Based on the Eel-Pond RNAseq workflow protocol here.
If needed, start up a fresh Ubuntu 16.04 instance on Jetstream using the instructions here.
On a Jetstream instance, run the following commands to update the base software:
sudo apt-get update && \
sudo apt-get -y install screen git curl gcc make g++ python-dev unzip \
default-jre pkg-config libncurses5-dev r-base-core r-cran-gplots \
python-matplotlib python-pip python-virtualenv sysstat fastqc \
trimmomatic bowtie samtools blast2 wget bowtie2 openjdk-8-jre \
hmmer ruby
We will use Salmon to quantify expression. Salmon is a new breed of software for quantifying RNAseq reads that is both really fast and takes transcript length into consideration (Patro et al. 2015).
For further reading, see
- Intro blog post: http://robpatro.com/blog/?p=248
- A 2016 blog post evaluating and comparing methods here
- Salmon github repo here
cd
wget https://github.com/COMBINE-lab/salmon/releases/download/v0.8.2/Salmon-0.8.2_linux_x86_64.tar.gz
tar xvfz Salmon-0.8.2_linux_x86_64.tar.gz
export PATH=$PATH:$HOME/Salmon-0.8.2_linux_x86_64/bin
set -u
printf "\nMy trimmed data is in $PROJECT/quality/, and consists of $(ls -1 ${PROJECT}/quality/*.qc.fq.gz | wc -l) files\n\n"
set +u
where set -u should let you know if you have any unset variables, i.e. if the $PROJECT
variable is not defined.
If you see -bash: PROJECT: unbound variable
, then you need to set the $PROJECT variable.
export PROJECT=/mnt/work
and then re-run the printf
code block.
NOTE: if you do not have files, please rerun quality trimming steps here
We can download a full assembly to use for mapping. This assembly was made with all Nematostella vectensis reads, rather than the subset we used in the assembly tutorial.
cd ${PROJECT}
mkdir -p quant
cd quant
curl -O https://s3.amazonaws.com/public.ged.msu.edu/trinity-nematostella-raw.fa.gz
gunzip trinity-nematostella-raw.fa.gz
ln -s trinity-nematostella-raw.fa trinity.nema.full.fasta
Note: if you prefer, you can use the annotated assembly we generated with the read subsets instead
#ln -s ${PROJECT}/annotation/trinity.nema.fasta.dammit/trinity.nema.fasta.dammit.fasta ./trinity.nema.annot.fasta
Build an index for your new transcriptome:
salmon index --index nema --transcripts trinity.nema.annot.fasta --type quasi
Next, link in the QC reads (produced in quality:
ln -s ../quality/*R1*.qc.fq.gz .
ln -s ../quality/*R2*.qc.fq.gz .
Then, run the salmon command:
for R1 in *R1*.qc.fq.gz
do
sample=$(basename $R1 extract.qc.fq.gz)
echo sample is $sample, R1 is $R1
R2=${R1/R1/R2}
echo R2 is $R2
salmon quant -i nema -p 2 -l IU -1 <(gunzip -c $R1) -2 <(gunzip -c $R2) -o ${sample}quant
done
This will create a bunch of directories named something like
0Hour_ATCACG_L002001.quant
, containing a bunch of files.
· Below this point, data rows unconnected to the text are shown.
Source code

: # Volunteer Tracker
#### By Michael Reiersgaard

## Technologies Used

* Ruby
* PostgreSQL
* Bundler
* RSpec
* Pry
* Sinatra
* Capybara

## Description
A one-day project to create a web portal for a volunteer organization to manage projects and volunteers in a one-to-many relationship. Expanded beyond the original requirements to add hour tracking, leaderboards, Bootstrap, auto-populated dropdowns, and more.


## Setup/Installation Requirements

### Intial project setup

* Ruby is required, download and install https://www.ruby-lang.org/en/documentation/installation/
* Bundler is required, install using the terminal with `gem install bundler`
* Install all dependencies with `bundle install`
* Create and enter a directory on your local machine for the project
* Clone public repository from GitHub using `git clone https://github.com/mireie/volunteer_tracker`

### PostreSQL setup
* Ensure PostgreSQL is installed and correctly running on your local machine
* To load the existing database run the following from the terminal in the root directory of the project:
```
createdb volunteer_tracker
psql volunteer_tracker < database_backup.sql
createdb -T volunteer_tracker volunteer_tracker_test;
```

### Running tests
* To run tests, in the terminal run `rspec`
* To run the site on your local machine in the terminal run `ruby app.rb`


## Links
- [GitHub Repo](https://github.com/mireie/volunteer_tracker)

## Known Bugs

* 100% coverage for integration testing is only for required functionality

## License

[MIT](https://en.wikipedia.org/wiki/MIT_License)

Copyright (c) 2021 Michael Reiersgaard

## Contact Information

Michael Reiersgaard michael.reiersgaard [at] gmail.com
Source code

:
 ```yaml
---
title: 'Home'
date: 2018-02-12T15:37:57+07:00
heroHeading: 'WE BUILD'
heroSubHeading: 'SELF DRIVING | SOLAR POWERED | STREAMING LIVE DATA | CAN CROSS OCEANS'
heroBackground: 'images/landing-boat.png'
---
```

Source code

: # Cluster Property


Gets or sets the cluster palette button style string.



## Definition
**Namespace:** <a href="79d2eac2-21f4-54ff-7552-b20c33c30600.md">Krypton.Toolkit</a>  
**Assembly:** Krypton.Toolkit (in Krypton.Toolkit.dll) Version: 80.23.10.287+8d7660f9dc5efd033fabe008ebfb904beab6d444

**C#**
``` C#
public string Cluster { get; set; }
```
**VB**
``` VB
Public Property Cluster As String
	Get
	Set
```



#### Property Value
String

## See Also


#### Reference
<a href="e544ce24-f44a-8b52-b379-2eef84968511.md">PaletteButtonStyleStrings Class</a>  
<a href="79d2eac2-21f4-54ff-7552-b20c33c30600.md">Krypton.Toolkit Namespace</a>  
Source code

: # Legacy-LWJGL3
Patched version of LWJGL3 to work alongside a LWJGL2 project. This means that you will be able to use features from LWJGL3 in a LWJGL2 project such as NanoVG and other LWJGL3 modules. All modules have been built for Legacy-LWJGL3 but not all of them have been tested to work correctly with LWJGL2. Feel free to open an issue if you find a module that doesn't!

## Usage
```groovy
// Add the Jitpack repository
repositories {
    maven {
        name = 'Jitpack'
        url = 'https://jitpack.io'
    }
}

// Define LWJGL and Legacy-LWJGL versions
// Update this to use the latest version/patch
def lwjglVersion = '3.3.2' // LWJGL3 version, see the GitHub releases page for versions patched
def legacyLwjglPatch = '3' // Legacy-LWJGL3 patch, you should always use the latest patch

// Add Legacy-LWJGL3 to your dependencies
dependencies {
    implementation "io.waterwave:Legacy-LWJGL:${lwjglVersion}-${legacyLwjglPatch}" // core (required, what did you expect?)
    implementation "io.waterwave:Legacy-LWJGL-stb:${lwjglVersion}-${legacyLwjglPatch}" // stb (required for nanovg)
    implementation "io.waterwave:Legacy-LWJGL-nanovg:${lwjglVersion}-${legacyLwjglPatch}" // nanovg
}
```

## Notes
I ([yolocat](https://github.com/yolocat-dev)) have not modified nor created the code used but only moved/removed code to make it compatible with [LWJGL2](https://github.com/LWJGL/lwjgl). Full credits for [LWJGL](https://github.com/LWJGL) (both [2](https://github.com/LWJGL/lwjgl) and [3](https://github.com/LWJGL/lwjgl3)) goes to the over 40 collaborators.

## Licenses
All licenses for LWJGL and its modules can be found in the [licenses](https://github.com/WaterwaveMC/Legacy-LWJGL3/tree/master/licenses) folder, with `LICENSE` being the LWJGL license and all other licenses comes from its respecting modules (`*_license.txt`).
Take a
look at what files there are:
find 0Hour_ATCACG_L002_R1_001* -type f
You should see::
0Hour_ATCACG_L002_R1_001.extract.quant/quant.sf
0Hour_ATCACG_L002_R1_001.extract.quant/aux_info/observed_bias.gz
0Hour_ATCACG_L002_R1_001.extract.quant/aux_info/observed_bias_3p.gz
0Hour_ATCACG_L002_R1_001.extract.quant/aux_info/fld.gz
0Hour_ATCACG_L002_R1_001.extract.quant/aux_info/expected_bias.gz
0Hour_ATCACG_L002_R1_001.extract.quant/aux_info/meta_info.json
0Hour_ATCACG_L002_R1_001.extract.quant/cmd_info.json
0Hour_ATCACG_L002_R1_001.extract.quant/logs/salmon_quant.log
0Hour_ATCACG_L002_R1_001.extract.quant/libParams/flenDist.txt
0Hour_ATCACG_L002_R1_001.extract.quant/lib_format_counts.json
0Hour_ATCACG_L002_R1_001.extract.quant.counts
The two most interesting files are salmon_quant.log
and
quant.sf
. The latter contains the counts; the former contains the
log information from running things.
The quant.sf
files actually contain the relevant information about
expression -- take a look
head -20 0Hour_ATCACG_L002_R1_001.quant/quant.sf
The first column contains the transcript names, and the fifth column is what edgeR etc will want - the "raw counts". However, they're not in a convenient location / format for edgeR to use; let's fix that.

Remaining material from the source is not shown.